C'était la toute première fois que je me prêtais à ce genre d'entrevue et n'en connaissais pas les conséquences. La maîtresse de maison nie pria de rester à ses côtés pour que chaque invité me fût présenté. Une délicieuse harpiste se fit entendre, Miss Mildred Dilling, et, enfin, le maître de la maison annonça que Mme Yvette Guilbert allait soumettre l'idée d'enrichir New-York d'une école des arts, conduite par elle, et des professeurs de France, dans cet esprit français que tant de jeunes gens pauvres ne pouvaient point connaître, empêchés qu'ils étaient d'aller étudier en Europe, comme les plus fortunés.

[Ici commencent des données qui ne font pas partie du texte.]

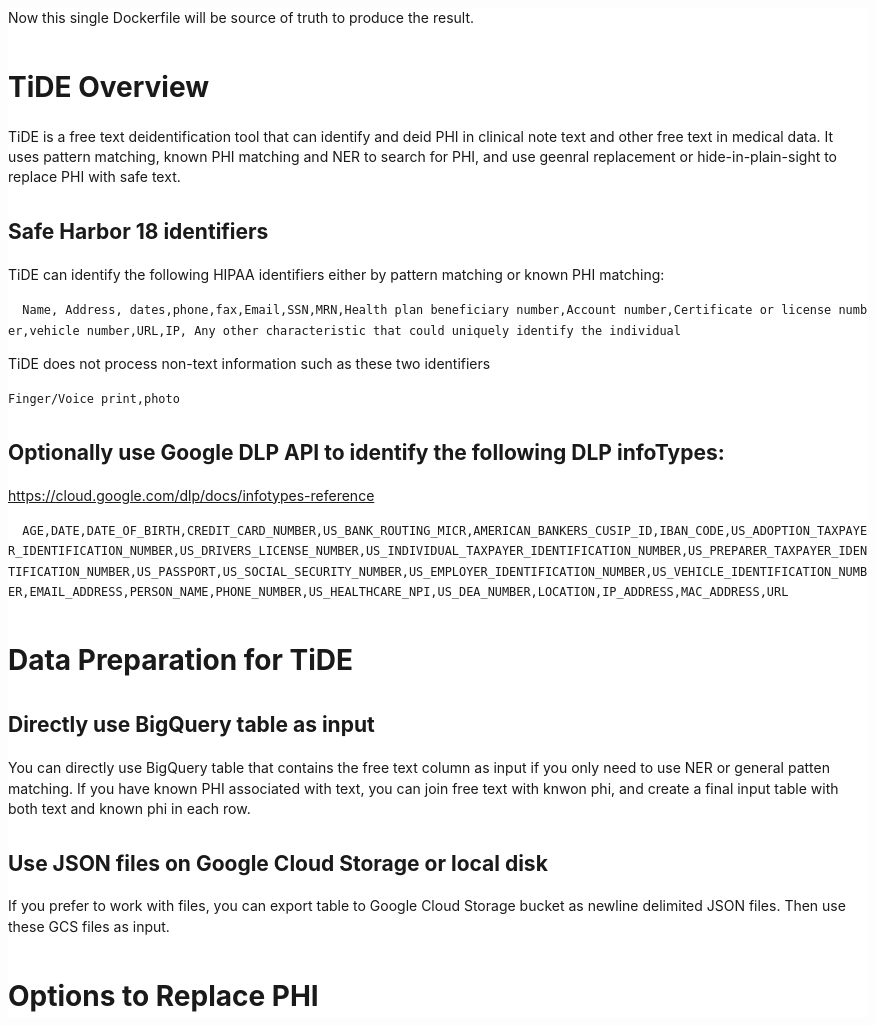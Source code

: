 Now this single Dockerfile will be source of truth to produce the result.


# TiDE Overview

TiDE is a free text deidentification tool that can identify and deid PHI in clinical note text and other free text in medical data. It uses pattern matching, known PHI matching and NER to search for PHI, and use geenral replacement or hide-in-plain-sight to replace PHI with safe text.


## Safe Harbor 18 identifiers
TiDE can identify the following HIPAA identifiers either by pattern matching or known PHI matching:

```
  Name, Address, dates,phone,fax,Email,SSN,MRN,Health plan beneficiary number,Account number,Certificate or license number,vehicle number,URL,IP, Any other characteristic that could uniquely identify the individual
```

TiDE does not process non-text information such as these two identifiers
```
Finger/Voice print,photo
```

## Optionally use Google DLP API to identify the following DLP infoTypes: 
https://cloud.google.com/dlp/docs/infotypes-reference

```
  AGE,DATE,DATE_OF_BIRTH,CREDIT_CARD_NUMBER,US_BANK_ROUTING_MICR,AMERICAN_BANKERS_CUSIP_ID,IBAN_CODE,US_ADOPTION_TAXPAYER_IDENTIFICATION_NUMBER,US_DRIVERS_LICENSE_NUMBER,US_INDIVIDUAL_TAXPAYER_IDENTIFICATION_NUMBER,US_PREPARER_TAXPAYER_IDENTIFICATION_NUMBER,US_PASSPORT,US_SOCIAL_SECURITY_NUMBER,US_EMPLOYER_IDENTIFICATION_NUMBER,US_VEHICLE_IDENTIFICATION_NUMBER,EMAIL_ADDRESS,PERSON_NAME,PHONE_NUMBER,US_HEALTHCARE_NPI,US_DEA_NUMBER,LOCATION,IP_ADDRESS,MAC_ADDRESS,URL
```


# Data Preparation for TiDE

## Directly use BigQuery table as input 

You can directly use BigQuery table that contains the free text column as input if you only need to use NER or general patten matching. If you have known PHI associated with text, you can join free text with knwon phi, and create a final input table with both text and known phi in each row. 

## Use JSON files on Google Cloud Storage or local disk

If you prefer to work with files, you can export table to Google Cloud Storage bucket as newline delimited JSON files. Then use these GCS files as input.


# Options to Replace PHI 

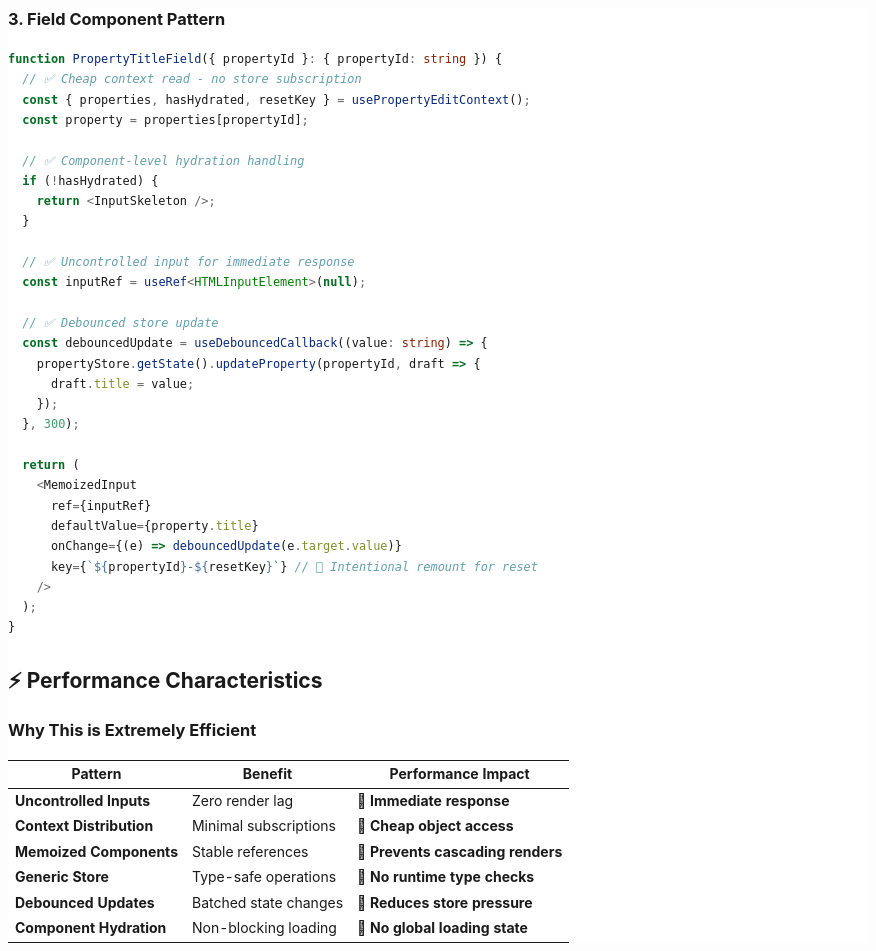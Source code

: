 ### **3. Field Component Pattern**

```typescript
function PropertyTitleField({ propertyId }: { propertyId: string }) {
  // ✅ Cheap context read - no store subscription
  const { properties, hasHydrated, resetKey } = usePropertyEditContext();
  const property = properties[propertyId];

  // ✅ Component-level hydration handling
  if (!hasHydrated) {
    return <InputSkeleton />;
  }

  // ✅ Uncontrolled input for immediate response
  const inputRef = useRef<HTMLInputElement>(null);

  // ✅ Debounced store update
  const debouncedUpdate = useDebouncedCallback((value: string) => {
    propertyStore.getState().updateProperty(propertyId, draft => {
      draft.title = value;
    });
  }, 300);

  return (
    <MemoizedInput
      ref={inputRef}
      defaultValue={property.title}
      onChange={(e) => debouncedUpdate(e.target.value)}
      key={`${propertyId}-${resetKey}`} // 🎯 Intentional remount for reset
    />
  );
}
```

## ⚡ **Performance Characteristics**

### **Why This is Extremely Efficient**

| Pattern                  | Benefit               | Performance Impact                |
| ------------------------ | --------------------- | --------------------------------- |
| **Uncontrolled Inputs**  | Zero render lag       | 🚀 **Immediate response**         |
| **Context Distribution** | Minimal subscriptions | 🚀 **Cheap object access**        |
| **Memoized Components**  | Stable references     | 🚀 **Prevents cascading renders** |
| **Generic Store**        | Type-safe operations  | 🚀 **No runtime type checks**     |
| **Debounced Updates**    | Batched state changes | 🚀 **Reduces store pressure**     |
| **Component Hydration**  | Non-blocking loading  | 🚀 **No global loading state**    |
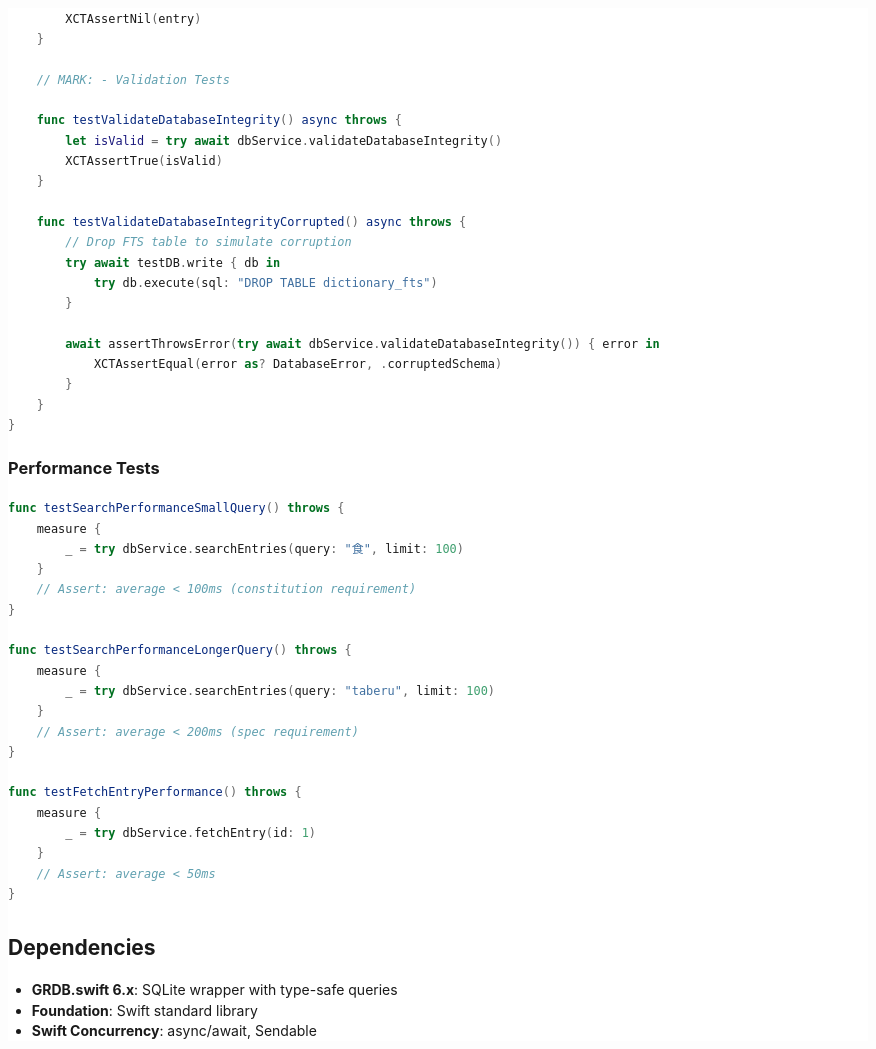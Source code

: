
 ```swift
        XCTAssertNil(entry)
    }

    // MARK: - Validation Tests

    func testValidateDatabaseIntegrity() async throws {
        let isValid = try await dbService.validateDatabaseIntegrity()
        XCTAssertTrue(isValid)
    }

    func testValidateDatabaseIntegrityCorrupted() async throws {
        // Drop FTS table to simulate corruption
        try await testDB.write { db in
            try db.execute(sql: "DROP TABLE dictionary_fts")
        }

        await assertThrowsError(try await dbService.validateDatabaseIntegrity()) { error in
            XCTAssertEqual(error as? DatabaseError, .corruptedSchema)
        }
    }
}
```

### Performance Tests

```swift
func testSearchPerformanceSmallQuery() throws {
    measure {
        _ = try dbService.searchEntries(query: "食", limit: 100)
    }
    // Assert: average < 100ms (constitution requirement)
}

func testSearchPerformanceLongerQuery() throws {
    measure {
        _ = try dbService.searchEntries(query: "taberu", limit: 100)
    }
    // Assert: average < 200ms (spec requirement)
}

func testFetchEntryPerformance() throws {
    measure {
        _ = try dbService.fetchEntry(id: 1)
    }
    // Assert: average < 50ms
}
```

## Dependencies

- **GRDB.swift 6.x**: SQLite wrapper with type-safe queries
- **Foundation**: Swift standard library
- **Swift Concurrency**: async/await, Sendable
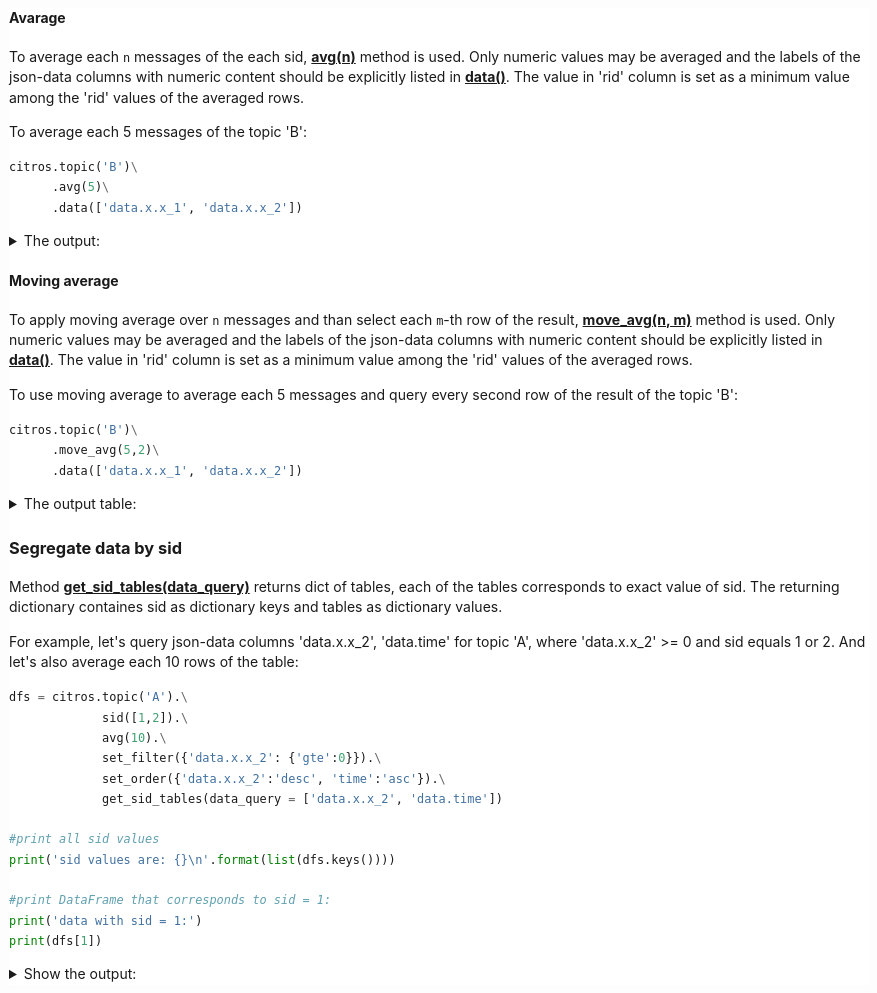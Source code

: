 #### Avarage

To average each `n` messages of the each sid, [**avg(n)**](data_access_description#citros_data_analysis.data_access.CitrosDB.avg) method is used. Only numeric values may be averaged and the labels of the json-data columns with numeric content should be explicitly listed in [**data()**](#query-data). The value in 'rid' column is set as a minimum value among the 'rid' values of the averaged rows.

To average each 5 messages of the topic 'B':
```python
citros.topic('B')\
      .avg(5)\
      .data(['data.x.x_1', 'data.x.x_2'])
```
<details><summary>The output:</summary></details>

#### Moving average

To apply moving average over `n` messages and than select each `m`-th row of the result, [**move_avg(n, m)**](data_access_description#citros_data_analysis.data_access.CitrosDB.move_avg) method is used. Only numeric values may be averaged and the labels of the json-data columns with numeric content should be explicitly listed in [**data()**](#query-data). The value in 'rid' column is set as a minimum value among the 'rid' values of the averaged rows.

To use moving average to average each 5 messages and query every second row of the result of the topic 'B':

```python
citros.topic('B')\
      .move_avg(5,2)\
      .data(['data.x.x_1', 'data.x.x_2'])
```
<details><summary>The output table:</summary></details>

### Segregate data by sid

Method [**get_sid_tables(data_query)**](data_access_description#citros_data_analysis.data_access.CitrosDB.get_sid_tables) returns dict of tables, each of the tables corresponds to exact value of sid.
The returning dictionary containes sid as dictionary keys and tables as dictionary values.

For example, let's query json-data columns 'data.x.x_2', 'data.time' for topic 'A', where 'data.x.x_2' >= 0 and sid equals 1 or 2. And let's also average each 10 rows of the table:

```python
dfs = citros.topic('A').\
             sid([1,2]).\
             avg(10).\
             set_filter({'data.x.x_2': {'gte':0}}).\
             set_order({'data.x.x_2':'desc', 'time':'asc'}).\
             get_sid_tables(data_query = ['data.x.x_2', 'data.time'])

#print all sid values
print('sid values are: {}\n'.format(list(dfs.keys())))

#print DataFrame that corresponds to sid = 1:
print('data with sid = 1:')
print(dfs[1])
```
<details><summary>Show the output:</summary></details>
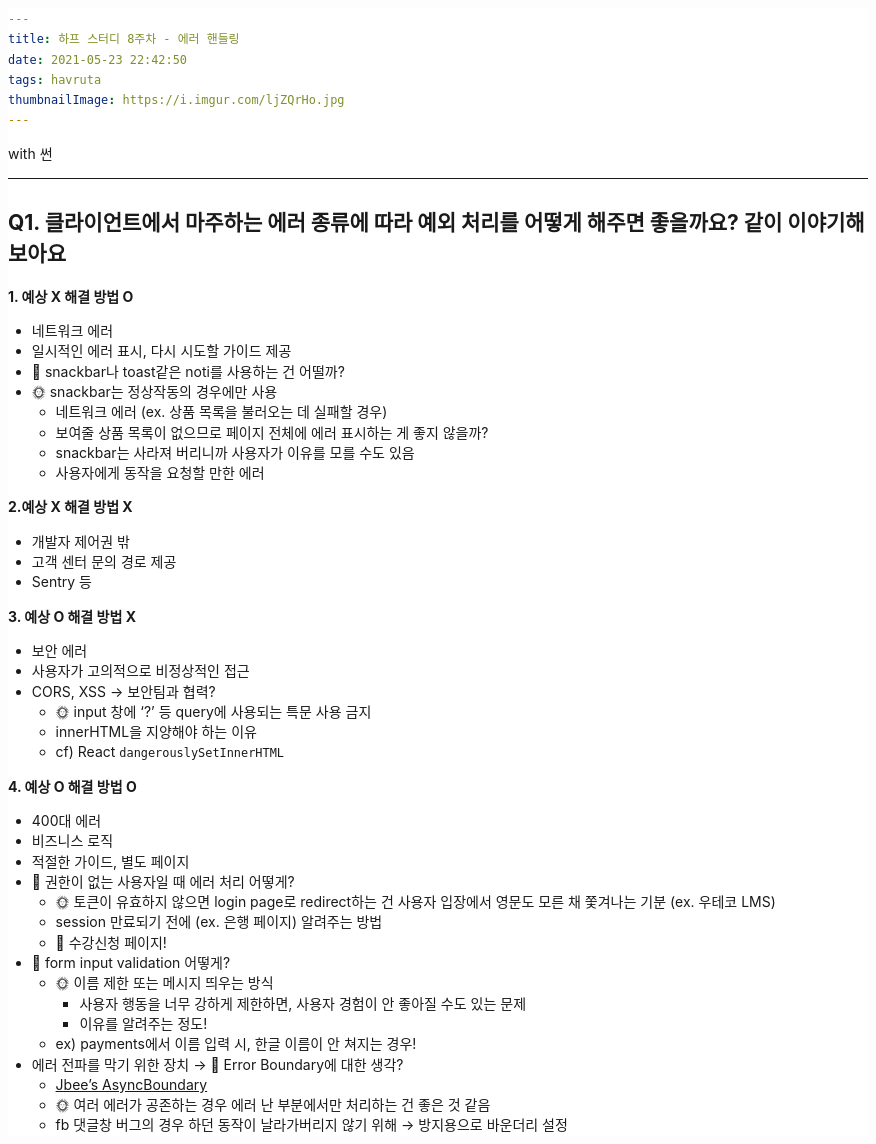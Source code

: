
 ```yaml
---
title: 하프 스터디 8주차 - 에러 핸들링
date: 2021-05-23 22:42:50
tags: havruta
thumbnailImage: https://i.imgur.com/ljZQrHo.jpg
---
```


with 썬



---

## Q1. 클라이언트에서 마주하는 에러 종류에 따라 예외 처리를 어떻게 해주면 좋을까요? 같이 이야기해보아요

**1. 예상 X 해결 방법 O**

- 네트워크 에러
- 일시적인 에러 표시, 다시 시도할 가이드 제공
- 👾 snackbar나 toast같은 noti를 사용하는 건 어떨까?
- 🌞 snackbar는 정상작동의 경우에만 사용
  - 네트워크 에러 (ex. 상품 목록을 불러오는 데 실패할 경우)
  - 보여줄 상품 목록이 없으므로 페이지 전체에 에러 표시하는 게 좋지 않을까?
  - snackbar는 사라져 버리니까 사용자가 이유를 모를 수도 있음
  - 사용자에게 동작을 요청할 만한 에러

**2.예상 X 해결 방법 X**

- 개발자 제어권 밖
- 고객 센터 문의 경로 제공
- Sentry 등

**3. 예상 O 해결 방법 X**

- 보안 에러
- 사용자가 고의적으로 비정상적인 접근
- CORS, XSS → 보안팀과 협력?
  - 🌞 input 창에 ‘?’ 등 query에 사용되는 특문 사용 금지
  - innerHTML을 지양해야 하는 이유
  - cf) React `dangerouslySetInnerHTML`

**4. 예상 O 해결 방법 O**

- 400대 에러
- 비즈니스 로직
- 적절한 가이드, 별도 페이지
- 👾 권한이 없는 사용자일 때 에러 처리 어떻게?
  - 🌞 토큰이 유효하지 않으면 login page로 redirect하는 건 사용자 입장에서 영문도 모른 채 쫓겨나는 기분 (ex. 우테코 LMS)
  - session 만료되기 전에 (ex. 은행 페이지) 알려주는 방법
  - 👾 수강신청 페이지!
- 👾 form input validation 어떻게?
  - 🌞 이름 제한 또는 메시지 띄우는 방식
    - 사용자 행동을 너무 강하게 제한하면, 사용자 경험이 안 좋아질 수도 있는 문제
    - 이유를 알려주는 정도!
  - ex) payments에서 이름 입력 시, 한글 이름이 안 쳐지는 경우!
- 에러 전파를 막기 위한 장치 → 👾 Error Boundary에 대한 생각?
  - [Jbee’s AsyncBoundary](https://jbee.io/react/error-declarative-handling-1/#asyncboundary)
  - 🌞 여러 에러가 공존하는 경우 에러 난 부분에서만 처리하는 건 좋은 것 같음
  - fb 댓글창 버그의 경우 하던 동작이 날라가버리지 않기 위해 → 방지용으로 바운더리 설정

J'expliquai mes plans. C'était, dis-je, ceux que tous les apprentis artistes, les étudiants pouvaient souhaiter : les arts français appris à domicile. Il me fallait l'aide de capitalistes afin de faire venir de Paris huit à dix professeurs de premier ordre pour me seconder. Une maison spacieuse était nécessaire, louée pour commencer, et construite plus tard quand on aurait vu et pu juger ma régularité au travail et mes succès, et je priai les personnes présentes de vouloir bien s'intéresser à ce projet. Puis la réception continua.
Le maître de la maison me dit, le lendemain :
- Vous avez tout gâté en ne leur chantant rien,
- Comment ! Mais je ne pouvais pas le faire sans en être priée, cher ami ! De quoi aurais-je eu l'air ...
- Mais si, mais si, ces gens-là vous connaissent, et vous applaudirent souvent, ils sont tous venus dans le but de vous entendre, croyez-le, car aucun n'a manqué de répondre à l'invitation. Vous n'avez pas été gentille...
- Cher ami, je suis une femme bien élevée, et, à Paris, j'aurais été taxée de très mauvais goût, si je m'étais permise de me faire entendre sans au moins la prière du maître du logis ! Ça se fait dans le peuple, mais dans un certain monde ça ne se fait pas.
Et mon ami, très vexé, murmura :
- Eh bien, en Amérique, Yvette, ça se fait.
Je fus profondément surprise et désolée d'avoir mécontenté ces charmants amis américains si généreusement serviables, mais comment oser dans un milieu qu'on vous dit distingué, l'être si peu soi-même ?
Chaque pays a ses mœurs, et même ses sentiments.
Les miens, qui sembleraient universels en ce cas, ne furent pas ceux des Américains.
Mais comment savoir ?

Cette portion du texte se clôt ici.